■ **DIRECTIONS**:
Pick the lines holding the string "Wykonaj" out of the records and copy them.

■ **INFORMATION GIVEN**:

====

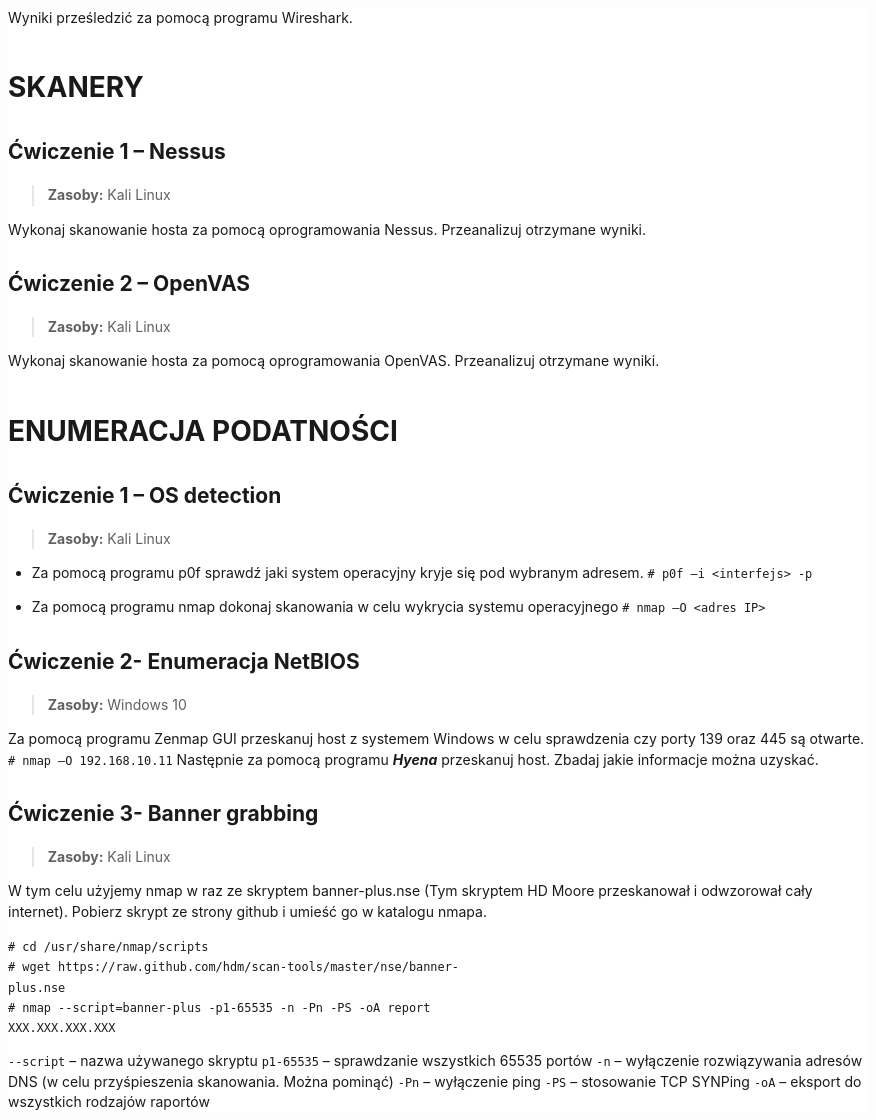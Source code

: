Wyniki prześledzić za pomocą programu Wireshark.

# SKANERY

## Ćwiczenie 1 – Nessus
>**Zasoby:**
Kali Linux

Wykonaj skanowanie hosta za pomocą oprogramowania Nessus. Przeanalizuj otrzymane wyniki.

## Ćwiczenie 2 – OpenVAS
>**Zasoby:**
Kali Linux

Wykonaj skanowanie hosta za pomocą oprogramowania OpenVAS. Przeanalizuj otrzymane wyniki.


# ENUMERACJA PODATNOŚCI

## Ćwiczenie 1 – OS detection
>**Zasoby:**
Kali Linux

* Za pomocą programu p0f sprawdź jaki system operacyjny kryje się pod wybranym adresem.
`# p0f –i <interfejs> -p`

* Za pomocą programu nmap dokonaj skanowania w celu wykrycia systemu operacyjnego
`# nmap –O <adres IP>`

## Ćwiczenie 2- Enumeracja NetBIOS
>**Zasoby:**
Windows 10

Za pomocą programu Zenmap GUI przeskanuj host z systemem Windows w celu sprawdzenia czy porty 139 oraz 445 są otwarte.
`# nmap –O 192.168.10.11`
Następnie za pomocą programu ***Hyena*** przeskanuj host.
Zbadaj jakie informacje można uzyskać.

## Ćwiczenie 3- Banner grabbing
>**Zasoby:**
Kali Linux

W tym celu użyjemy nmap w raz ze skryptem banner-plus.nse (Tym skryptem HD Moore przeskanował i odwzorował cały internet). Pobierz skrypt ze strony github i umieść go w katalogu nmapa.
```
# cd /usr/share/nmap/scripts
# wget https://raw.github.com/hdm/scan-tools/master/nse/banner-
plus.nse
# nmap --script=banner-plus -p1-65535 -n -Pn -PS -oA report
XXX.XXX.XXX.XXX
```
`--script` – nazwa używanego skryptu
`p1-65535` – sprawdzanie wszystkich 65535 portów
`-n` – wyłączenie rozwiązywania adresów DNS (w celu przyśpieszenia skanowania. Można pominąć)
`-Pn` – wyłączenie ping
`-PS` – stosowanie TCP SYNPing
`-oA` – eksport do wszystkich rodzajów raportów
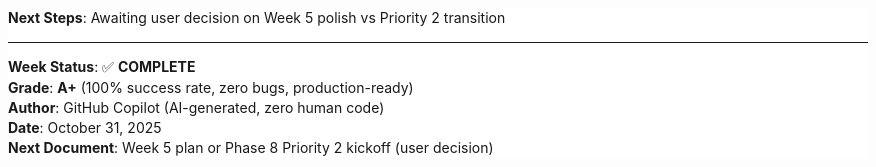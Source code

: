 **Next Steps**: Awaiting user decision on Week 5 polish vs Priority 2 transition

---

**Week Status**: ✅ **COMPLETE**  
**Grade**: **A+** (100% success rate, zero bugs, production-ready)  
**Author**: GitHub Copilot (AI-generated, zero human code)  
**Date**: October 31, 2025  
**Next Document**: Week 5 plan or Phase 8 Priority 2 kickoff (user decision)
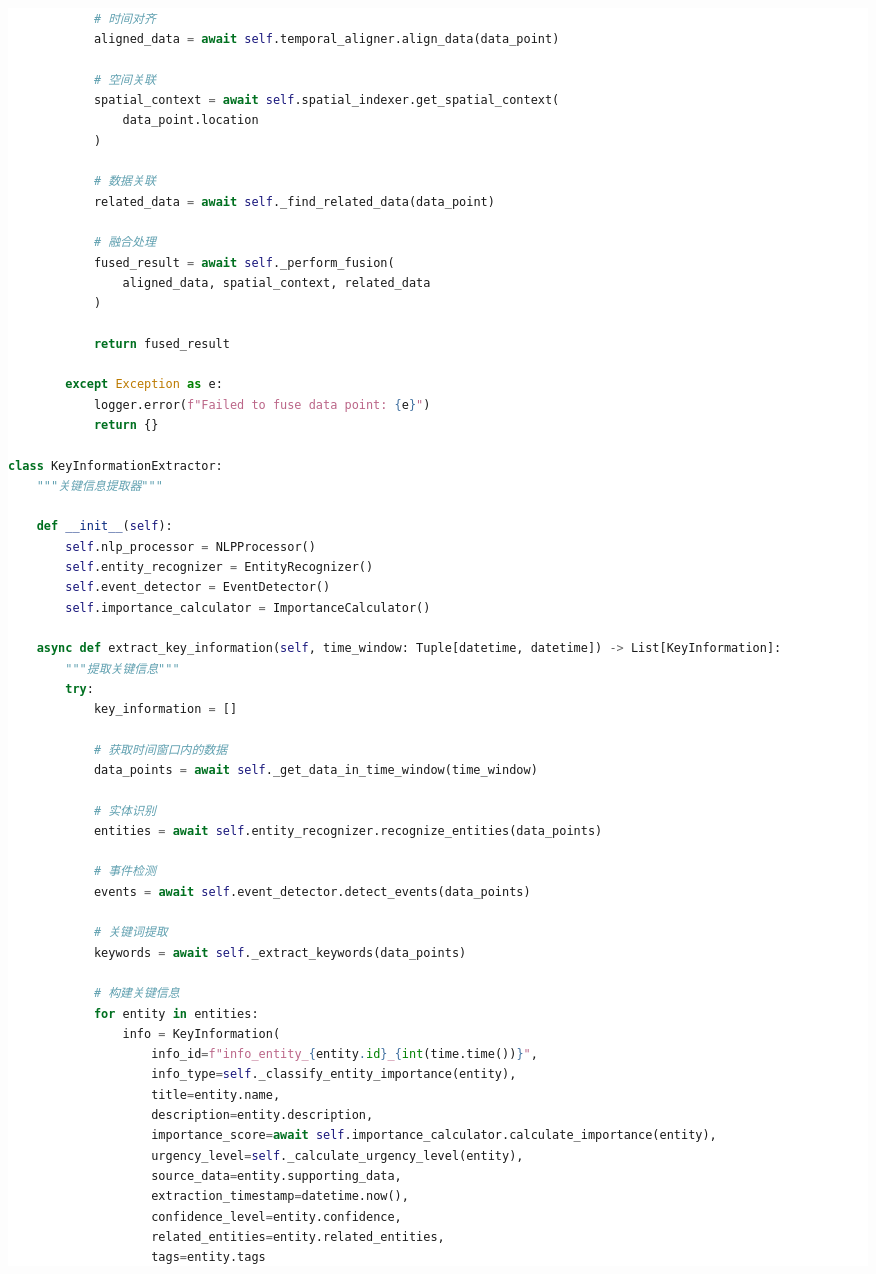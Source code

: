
 ```python
            # 时间对齐
            aligned_data = await self.temporal_aligner.align_data(data_point)

            # 空间关联
            spatial_context = await self.spatial_indexer.get_spatial_context(
                data_point.location
            )

            # 数据关联
            related_data = await self._find_related_data(data_point)

            # 融合处理
            fused_result = await self._perform_fusion(
                aligned_data, spatial_context, related_data
            )

            return fused_result

        except Exception as e:
            logger.error(f"Failed to fuse data point: {e}")
            return {}

class KeyInformationExtractor:
    """关键信息提取器"""

    def __init__(self):
        self.nlp_processor = NLPProcessor()
        self.entity_recognizer = EntityRecognizer()
        self.event_detector = EventDetector()
        self.importance_calculator = ImportanceCalculator()

    async def extract_key_information(self, time_window: Tuple[datetime, datetime]) -> List[KeyInformation]:
        """提取关键信息"""
        try:
            key_information = []

            # 获取时间窗口内的数据
            data_points = await self._get_data_in_time_window(time_window)

            # 实体识别
            entities = await self.entity_recognizer.recognize_entities(data_points)

            # 事件检测
            events = await self.event_detector.detect_events(data_points)

            # 关键词提取
            keywords = await self._extract_keywords(data_points)

            # 构建关键信息
            for entity in entities:
                info = KeyInformation(
                    info_id=f"info_entity_{entity.id}_{int(time.time())}",
                    info_type=self._classify_entity_importance(entity),
                    title=entity.name,
                    description=entity.description,
                    importance_score=await self.importance_calculator.calculate_importance(entity),
                    urgency_level=self._calculate_urgency_level(entity),
                    source_data=entity.supporting_data,
                    extraction_timestamp=datetime.now(),
                    confidence_level=entity.confidence,
                    related_entities=entity.related_entities,
                    tags=entity.tags
```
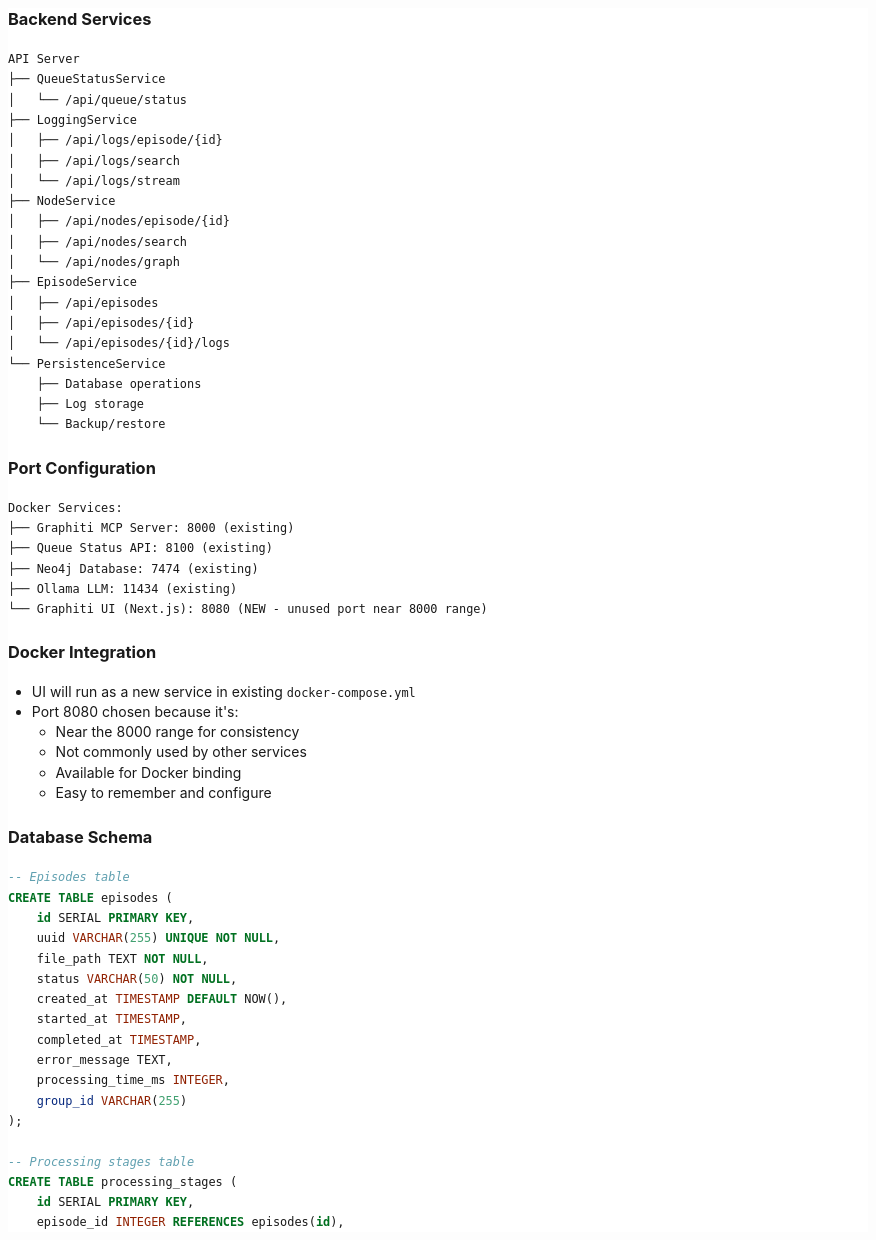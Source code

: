 ### Backend Services

```
API Server
├── QueueStatusService
│   └── /api/queue/status
├── LoggingService
│   ├── /api/logs/episode/{id}
│   ├── /api/logs/search
│   └── /api/logs/stream
├── NodeService
│   ├── /api/nodes/episode/{id}
│   ├── /api/nodes/search
│   └── /api/nodes/graph
├── EpisodeService
│   ├── /api/episodes
│   ├── /api/episodes/{id}
│   └── /api/episodes/{id}/logs
└── PersistenceService
    ├── Database operations
    ├── Log storage
    └── Backup/restore
```

### Port Configuration

```
Docker Services:
├── Graphiti MCP Server: 8000 (existing)
├── Queue Status API: 8100 (existing)
├── Neo4j Database: 7474 (existing)
├── Ollama LLM: 11434 (existing)
└── Graphiti UI (Next.js): 8080 (NEW - unused port near 8000 range)
```

### Docker Integration

- UI will run as a new service in existing `docker-compose.yml`
- Port 8080 chosen because it's:
  - Near the 8000 range for consistency
  - Not commonly used by other services
  - Available for Docker binding
  - Easy to remember and configure

### Database Schema

```sql
-- Episodes table
CREATE TABLE episodes (
    id SERIAL PRIMARY KEY,
    uuid VARCHAR(255) UNIQUE NOT NULL,
    file_path TEXT NOT NULL,
    status VARCHAR(50) NOT NULL,
    created_at TIMESTAMP DEFAULT NOW(),
    started_at TIMESTAMP,
    completed_at TIMESTAMP,
    error_message TEXT,
    processing_time_ms INTEGER,
    group_id VARCHAR(255)
);

-- Processing stages table
CREATE TABLE processing_stages (
    id SERIAL PRIMARY KEY,
    episode_id INTEGER REFERENCES episodes(id),
```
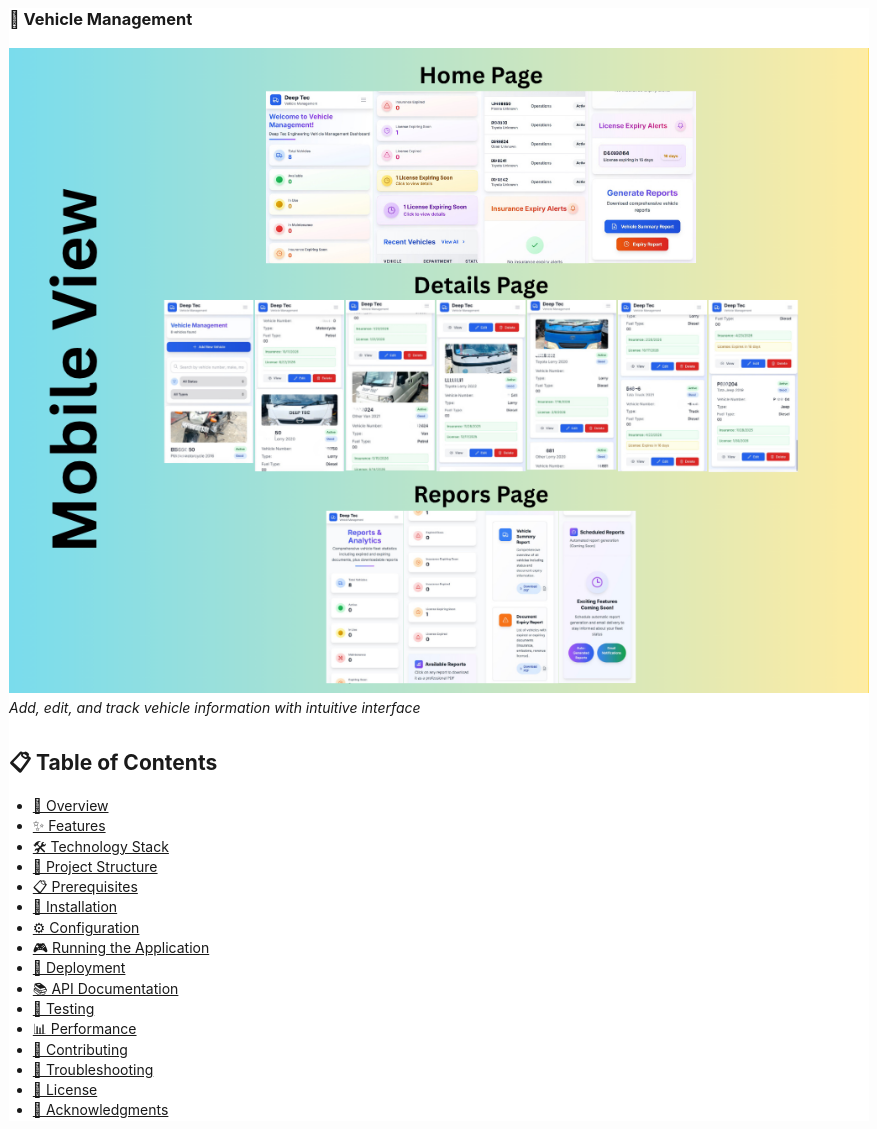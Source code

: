 ### 🚙 Vehicle Management
![Vehicle Management Interface](3.png)
*Add, edit, and track vehicle information with intuitive interface*

</div>

## 📋 Table of Contents

- [🎯 Overview](#-overview)
- [✨ Features](#-features)
- [🛠️ Technology Stack](#️-technology-stack)
- [📁 Project Structure](#-project-structure)
- [📋 Prerequisites](#-prerequisites)
- [🚀 Installation](#-installation)
- [⚙️ Configuration](#️-configuration)
- [🎮 Running the Application](#-running-the-application)
- [🚀 Deployment](#-deployment)
- [📚 API Documentation](#-api-documentation)
- [🧪 Testing](#-testing)
- [📊 Performance](#-performance)
- [🤝 Contributing](#-contributing)
- [🔧 Troubleshooting](#-troubleshooting)
- [📄 License](#-license)
- [🙏 Acknowledgments](#-acknowledgments)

====

■ **RESULT OF THE TASK**:
Wykonaj skanowanie hosta za pomocą oprogramowania Nessus. Przeanalizuj otrzymane wyniki.
Wykonaj skanowanie hosta za pomocą oprogramowania OpenVAS. Przeanalizuj otrzymane wyniki.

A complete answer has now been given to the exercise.